--- Data for review ---

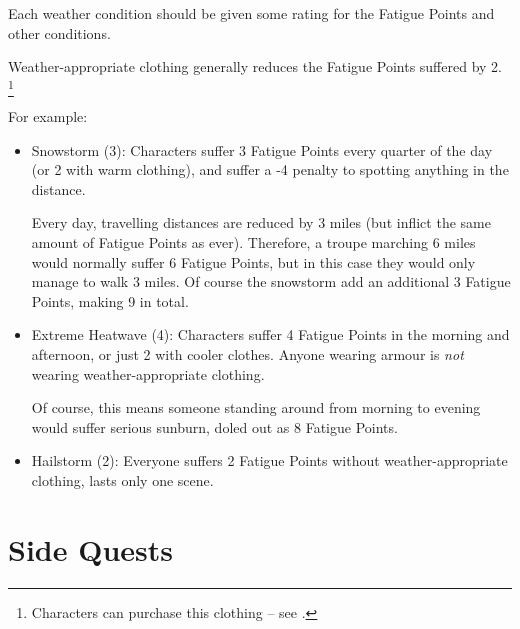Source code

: \begin{multicols}{2}
Each weather condition should be given some rating for the Fatigue Points and other conditions.

Weather-appropriate clothing generally reduces the Fatigue Points suffered by 2.%
\footnote{Characters can purchase this clothing -- see .}

For example:

\begin{itemize}

  \item
  Snowstorm (3):
  Characters suffer 3 Fatigue Points every quarter of the day (or 2 with warm clothing), and suffer a -4 penalty to spotting anything in the distance.

  Every day, travelling distances are reduced by 3 miles (but inflict the same amount of Fatigue Points as ever).
  Therefore, a troupe marching 6 miles would normally suffer 6 Fatigue Points, but in this case they would only manage to walk 3 miles.
  Of course the snowstorm add an additional 3 Fatigue Points, making 9 in total.
  \item
  Extreme Heatwave (4):
  Characters suffer 4 Fatigue Points in the morning and afternoon, or just 2 with cooler clothes.
  Anyone wearing armour is \emph{not} wearing weather-appropriate clothing.

  Of course, this means someone standing around from morning to evening would suffer serious sunburn, doled out as 8 Fatigue Points.
  \item
  Hailstorm (2):
  Everyone suffers 2 Fatigue Points without weather-appropriate clothing, lasts only one scene.

\end{itemize}

\end{multicols}

\section{Side Quests}\label{sidequests}

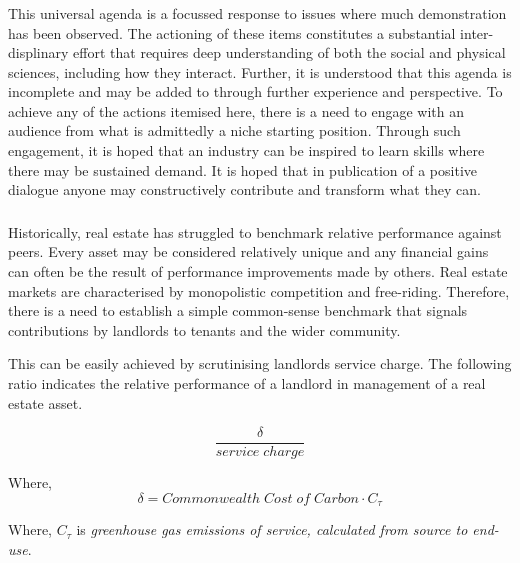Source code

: \documentclass[11pt, oneside]{book}   	%
\begin{document}
\subsubsection{\color{Blue}{P3: Skills Gaps}}
This universal agenda is a focussed response to issues where much demonstration has been observed.
The actioning of these items constitutes a substantial inter-displinary effort that requires deep understanding of both the social and physical sciences, including how they interact.
Further, it is understood that this agenda is incomplete and may be added to through further experience and perspective.
To achieve any of the actions itemised here, there is a need to engage with an audience from what is admittedly a niche starting position.
Through such engagement, it is hoped that an industry can be inspired to learn skills where there may be sustained demand.
It is hoped that in publication of a positive dialogue anyone may constructively contribute and transform what they can.\

\subsubsection{\color{OliveGreen}{P4: Appropriate Real Estate Performance Benchmarking}}
Historically, real estate has struggled to benchmark relative performance against peers.
Every asset may be considered relatively unique and any financial gains can often be the result of performance improvements made by others.
Real estate markets are characterised by monopolistic competition and free-riding.
Therefore, there is a need to establish a simple common-sense benchmark that signals contributions by landlords to tenants and the wider community.\

This can be easily achieved by scrutinising landlords service charge.
The following ratio indicates the relative performance of a landlord in management of a real estate asset.

\begin{equation}
	\frac{\delta}{service\; charge}
\end{equation}

Where,
\begin{equation}
	\delta = Commonwealth\; Cost\; of\; Carbon \cdot C_\tau
\end{equation}

Where, $C_\tau$ is \emph{greenhouse gas emissions of service, calculated from source to end-use}.
\end{document}
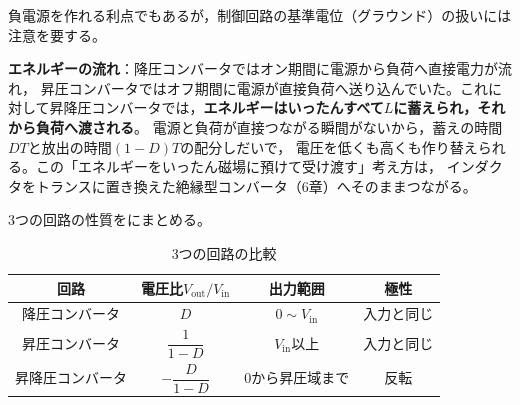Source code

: \begin{注意}
負電源を作れる利点でもあるが，制御回路の基準電位（グラウンド）の扱いには注意を要する。
\end{注意}

\textbf{エネルギーの流れ}：降圧コンバータではオン期間に電源から負荷へ直接電力が流れ，
昇圧コンバータではオフ期間に電源が直接負荷へ送り込んでいた。これに対して昇降圧コンバータでは，\textbf{エネルギーはいったんすべて$L$に蓄えられ，それから負荷へ渡される}。
電源と負荷が直接つながる瞬間がないから，蓄えの時間$DT$と放出の時間$(1-D)T$の配分しだいで，
電圧を低くも高くも作り替えられる。この「エネルギーをいったん磁場に預けて受け渡す」考え方は，
インダクタをトランスに置き換えた絶縁型コンバータ（6章）へそのままつながる。

3つの回路の性質をにまとめる。

\begin{table}[ht]
\begin{center}
\caption{3つの回路の比較}
\label{tab5.1}
\renewcommand{\arraystretch}{1.9}
\begin{tabular}{c|c|c|c}
\hline
回路 & 電圧比$V_{\mathrm{out}}/V_{\mathrm{in}}$ & 出力範囲 & 極性 \\
\hline
降圧コンバータ & $D$ & $0 \sim V_{\mathrm{in}}$ & 入力と同じ \\
昇圧コンバータ & $\dfrac{1}{1-D}$ & $V_{\mathrm{in}}$以上 & 入力と同じ \\
昇降圧コンバータ & $-\dfrac{D}{1-D}$ & 0から昇圧域まで & 反転 \\
\hline
\end{tabular}
\end{center}
\end{table}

--- Task objective ---
Show all lines in the records above that hold "what".

--- Task output ---
To achieve any of the actions itemised here, there is a need to engage with an audience from what is admittedly a niche starting position.
It is hoped that in publication of a positive dialogue anyone may constructively contribute and transform what they can.\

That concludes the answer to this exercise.